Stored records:

──────────

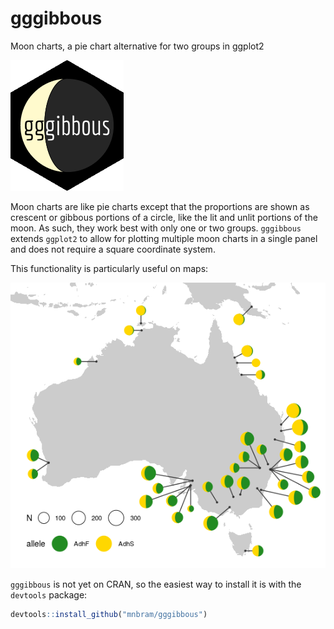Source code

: # gggibbous
Moon charts, a pie chart alternative for two groups in ggplot2

![gggibbous](/images/gggibbous.png)

Moon charts are like pie charts except that the proportions are shown as
crescent or gibbous portions of a circle, like the lit and unlit portions of the
moon. As such, they work best with only one or two groups. `gggibbous` extends
`ggplot2` to allow for plotting multiple moon charts in a single panel and does
not require a square coordinate system.

This functionality is particularly useful on maps:

![moon_chart_map](/images/moonmap.png)

`gggibbous` is not yet on CRAN, so the easiest way to install it is with
the `devtools` package:

```r
devtools::install_github("mnbram/gggibbous")
```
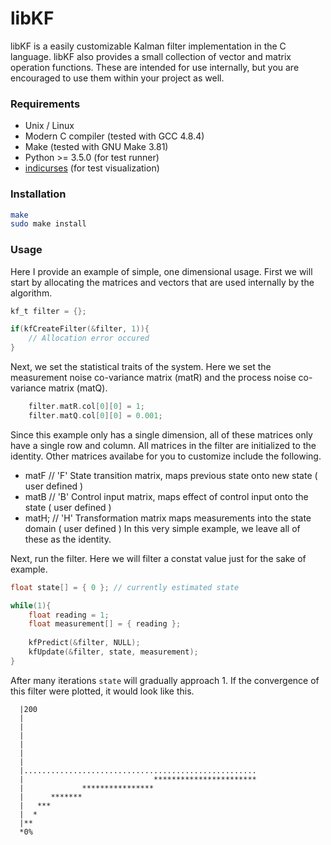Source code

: # libKF
libKF is a easily customizable Kalman filter implementation in the C language. libKF also provides a small collection of vector and matrix operation functions. These are intended for use internally, but you are encouraged to use them within your project as well.

### Requirements

* Unix / Linux
* Modern C compiler (tested with GCC 4.8.4)
* Make (tested with GNU Make 3.81)
* Python >= 3.5.0 (for test runner)
* [indicurses](http://github.com/mrpossoms/indicurses) (for test visualization)

### Installation

```Bash
make
sudo make install
```

### Usage
Here I provide an example of simple, one dimensional usage. First we will start by allocating the matrices and vectors that are used internally by the algorithm.

```C
kf_t filter = {};

if(kfCreateFilter(&filter, 1)){
	// Allocation error occured
}
```

Next, we set the statistical traits of the system. Here we set the measurement noise co-variance matrix (matR) and the process noise co-variance matrix (matQ).
```C
	filter.matR.col[0][0] = 1;
	filter.matQ.col[0][0] = 0.001;
```
Since this example only has a single dimension, all of these matrices only have a single row and column. All matrices in the filter are initialized to the identity. Other matrices availabe for you to customize include the following.
* matF   // 'F' State transition matrix, maps previous state onto new state ( user defined )
* matB   // 'B' Control input matrix, maps effect of control input onto the state ( user defined )
* matH;   // 'H' Transformation matrix maps measurements into the state domain ( user defined )
In this very simple example, we leave all of these as the identity.

Next, run the filter. Here we will filter a constat value just for the sake of example.
```C
float state[] = { 0 }; // currently estimated state

while(1){
	float reading = 1;
	float measurement[] = { reading }; 
	
	kfPredict(&filter, NULL);
	kfUpdate(&filter, state, measurement);
}
```

After many iterations `state` will gradually approach 1. If the convergence of this filter were plotted, it would look like this.

```
  |200
  |
  |
  |
  |
  |
  |
  |....................................................
  |                             ***********************
  |             ****************
  |      *******
  |   ***
  |  *
  |**
  *0% 
```

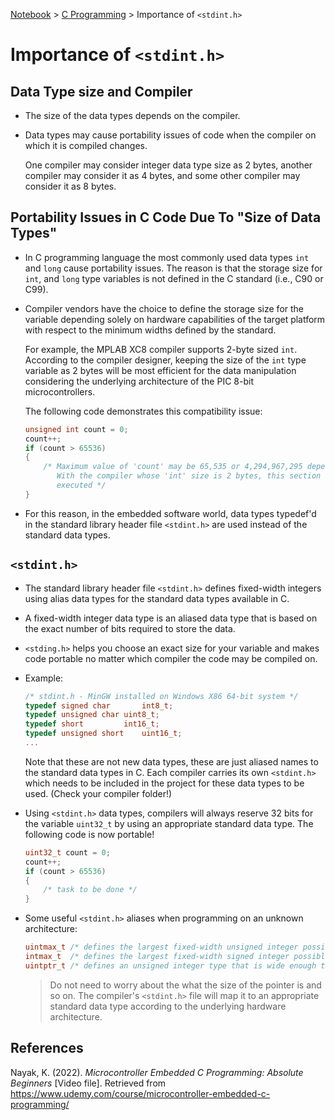 <a href="../">Notebook</a> > <a href="./">C Programming</a> > Importance of `<stdint.h>`

# Importance of `<stdint.h>`



## Data Type size and Compiler

* The size of the data types depends on the compiler.

* Data types may cause portability issues of code when the compiler on which it is compiled changes.

  One compiler may consider integer data type size as 2 bytes, another compiler may consider it as 4 bytes, and some other compiler may consider it as 8 bytes.



## Portability Issues in C Code Due To "Size of Data Types"

* In C programming language the most commonly used data types `int` and `long` cause portability issues. The reason is that the storage size for `int`, and `long` type variables is not defined in the C standard (i.e., C90 or C99).

* Compiler vendors have the choice to define the storage size for the variable depending solely on hardware capabilities of the target platform with respect to the minimum widths defined by the standard.

  For example, the MPLAB XC8 compiler supports 2-byte sized `int`. According to the compiler designer, keeping the size of the `int` type variable as 2 bytes will be most efficient for the data manipulation considering the underlying architecture of the PIC 8-bit microcontrollers.

  The following code demonstrates this compatibility issue:

  ```c
  unsigned int count = 0;
  count++;
  if (count > 65536)
  {
      /* Maximum value of 'count' may be 65,535 or 4,294,967,295 depending on the size of 'int'. 
         With the compiler whose 'int' size is 2 bytes, this section of the code will never get 
         executed */
  }
  ```

* For this reason, in the embedded software world, data types typedef'd in the standard library header file `<stdint.h>` are used instead of the standard data types.



## `<stdint.h>`

* The standard library header file `<stdint.h>` defines fixed-width integers using alias data types for the standard data types available in C.

* A fixed-width integer data type is an aliased data type that is based on the exact number of bits required to store the data.

* `<stding.h>` helps you choose an exact size for your variable and makes code portable no matter which compiler the code may be compiled on.

* Example:

  ```c
  /* stdint.h - MinGW installed on Windows X86 64-bit system */
  typedef signed char		int8_t;
  typedef unsigned char	uint8_t;
  typedef short			int16_t;
  typedef unsigned short	uint16_t;
  ...
  ```

  Note that these are not new data types, these are just aliased names to the standard data types in C. Each compiler carries its own `<stdint.h>` which needs to be included in the project for these data types to be used. (Check your compiler folder!)

* Using `<stdint.h>` data types, compilers will always reserve 32 bits for the variable `uint32_t` by using an appropriate standard data type. The following code is now portable!

  ```c
  uint32_t count = 0;
  count++;
  if (count > 65536)
  {
      /* task to be done */
  }
  ```

* Some useful `<stdint.h>` aliases when programming on an unknown architecture:

  ```c
  uintmax_t	/* defines the largest fixed-width unsigned integer possible on the system */
  intmax_t	/* defines the largest fixed-width signed integer possible on the system */
  uintptr_t	/* defines an unsigned integer type that is wide enough to store the pointer value */
  ```

  > Do not need to worry about the what the size of the pointer is and so on. The compiler's `<stdint.h>` file will map it to an appropriate standard data type according to the underlying hardware architecture.





## References

Nayak, K. (2022). *Microcontroller Embedded C Programming: Absolute Beginners* [Video file]. Retrieved from  https://www.udemy.com/course/microcontroller-embedded-c-programming/
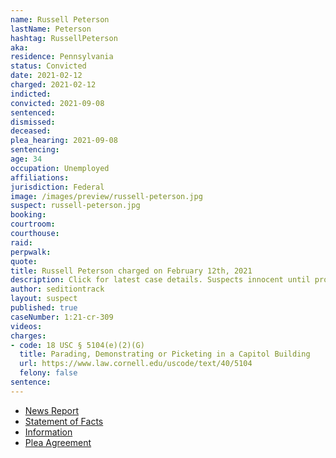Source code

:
 ```yaml
---
name: Russell Peterson
lastName: Peterson
hashtag: RussellPeterson
aka:
residence: Pennsylvania
status: Convicted
date: 2021-02-12
charged: 2021-02-12
indicted:
convicted: 2021-09-08
sentenced:
dismissed:
deceased:
plea_hearing: 2021-09-08
sentencing:
age: 34
occupation: Unemployed
affiliations:
jurisdiction: Federal
image: /images/preview/russell-peterson.jpg
suspect: russell-peterson.jpg
booking:
courtroom:
courthouse:
raid:
perpwalk:
quote:
title: Russell Peterson charged on February 12th, 2021
description: Click for latest case details. Suspects innocent until proven guilty.
author: seditiontrack
layout: suspect
published: true
caseNumber: 1:21-cr-309
videos:
charges:
- code: 18 USC § 5104(e)(2)(G)
  title: Parading, Demonstrating or Picketing in a Capitol Building
  url: https://www.law.cornell.edu/uscode/text/40/5104
  felony: false
sentence:
---
```

- [News Report](https://triblive.com/local/regional/beaver-county-man-charged-in-connection-with-capitol-riot/)
- [Statement of Facts](https://www.justice.gov/usao-dc/case-multi-defendant/file/1431461/download)
- [Information](https://www.justice.gov/usao-dc/case-multi-defendant/file/1388656/download)
- [Plea Agreement](https://www.justice.gov/usao-dc/case-multi-defendant/file/1431466/download)
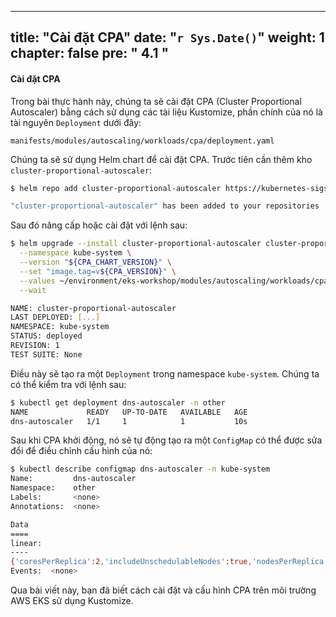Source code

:  ---
title: "Cài đặt CPA"
date: "`r Sys.Date()`"
weight: 1
chapter: false
pre: "<b> 4.1 </b>"
---

#### Cài đặt CPA

Trong bài thực hành này, chúng ta sẽ cài đặt CPA (Cluster Proportional Autoscaler) bằng cách sử dụng các tài liệu Kustomize, phần chính của nó là tài nguyên `Deployment` dưới đây:

```file
manifests/modules/autoscaling/workloads/cpa/deployment.yaml
```

Chúng ta sẽ sử dụng Helm chart để cài đặt CPA. Trước tiên cần thêm kho `cluster-proportional-autoscaler`:

```bash
$ helm repo add cluster-proportional-autoscaler https://kubernetes-sigs.github.io/cluster-proportional-autoscaler

"cluster-proportional-autoscaler" has been added to your repositories
```

Sau đó nâng cấp hoặc cài đặt với lệnh sau:

```bash
$ helm upgrade --install cluster-proportional-autoscaler cluster-proportional-autoscaler/cluster-proportional-autoscaler \
  --namespace kube-system \
  --version "${CPA_CHART_VERSION}" \
  --set "image.tag=v${CPA_VERSION}" \
  --values ~/environment/eks-workshop/modules/autoscaling/workloads/cpa/values.yaml \
  --wait

NAME: cluster-proportional-autoscaler
LAST DEPLOYED: [...]
NAMESPACE: kube-system
STATUS: deployed
REVISION: 1
TEST SUITE: None
```

Điều này sẽ tạo ra một `Deployment` trong namespace `kube-system`. Chúng ta có thể kiểm tra với lệnh sau:

```bash
$ kubectl get deployment dns-autoscaler -n other
NAME             READY   UP-TO-DATE   AVAILABLE   AGE
dns-autoscaler   1/1     1            1           10s
```

Sau khi CPA khởi động, nó sẽ tự động tạo ra một `ConfigMap` có thể được sửa đổi để điều chỉnh cấu hình của nó:

```bash
$ kubectl describe configmap dns-autoscaler -n kube-system
Name:         dns-autoscaler
Namespace:    other
Labels:       <none>
Annotations:  <none>

Data
====
linear:
----
{'coresPerReplica':2,'includeUnschedulableNodes':true,'nodesPerReplica':1,'preventSinglePointFailure':true,'min':1,'max':4}
Events:  <none>
```

Qua bài viết này, bạn đã biết cách cài đặt và cấu hình CPA trên môi trường AWS EKS sử dụng Kustomize.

──────────

→ Assignment: Go through the records above and return every line that holds the string "depending".

→ Response to the task:
* Compiler vendors have the choice to define the storage size for the variable depending solely on hardware capabilities of the target platform with respect to the minimum widths defined by the standard.
      /* Maximum value of 'count' may be 65,535 or 4,294,967,295 depending on the size of 'int'. 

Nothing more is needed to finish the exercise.